-- PROBLEM TO SOLVE --
From the records below, copy each line in which the string "balances" occurs.

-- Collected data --

>>>

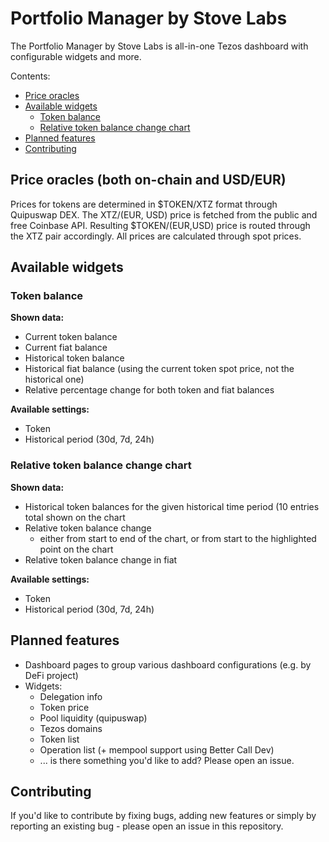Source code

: # Portfolio Manager by Stove Labs

The Portfolio Manager by Stove Labs is all-in-one Tezos dashboard with configurable widgets and more.

Contents:

- [Price oracles](#price-oracles-both-on-chain-and-usdeur)
- [Available widgets](#available-widgets)
  - [Token balance](#token-balance)
  - [Relative token balance change chart](#relative-token-balance-change-chart)
- [Planned features](#planned-features)
- [Contributing](#contributing)

## Price oracles (both on-chain and USD/EUR)

Prices for tokens are determined in $TOKEN/XTZ format through Quipuswap DEX. The XTZ/(EUR, USD) price is fetched from the public and free Coinbase API.
Resulting $TOKEN/(EUR,USD) price is routed through the XTZ pair accordingly. All prices are calculated through spot prices.

## Available widgets

### Token balance

**Shown data:**

- Current token balance
- Current fiat balance
- Historical token balance
- Historical fiat balance (using the current token spot price, not the historical one)
- Relative percentage change for both token and fiat balances

**Available settings:**

- Token
- Historical period (30d, 7d, 24h)

### Relative token balance change chart

**Shown data:**

- Historical token balances for the given historical time period (10 entries total shown on the chart
- Relative token balance change
  - either from start to end of the chart, or from start to the highlighted point on the chart
- Relative token balance change in fiat

**Available settings:**

- Token
- Historical period (30d, 7d, 24h)

## Planned features

- Dashboard pages to group various dashboard configurations (e.g. by DeFi project)
- Widgets:
  - Delegation info
  - Token price
  - Pool liquidity (quipuswap)
  - Tezos domains
  - Token list
  - Operation list (+ mempool support using Better Call Dev)
  - ... is there something you'd like to add? Please open an issue.

## Contributing

If you'd like to contribute by fixing bugs, adding new features or simply by reporting an existing bug - please open an issue in this repository.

<<<

-- REPLY TO THE TASK --
- Relative percentage change for both token and fiat balances
- Historical token balances for the given historical time period (10 entries total shown on the chart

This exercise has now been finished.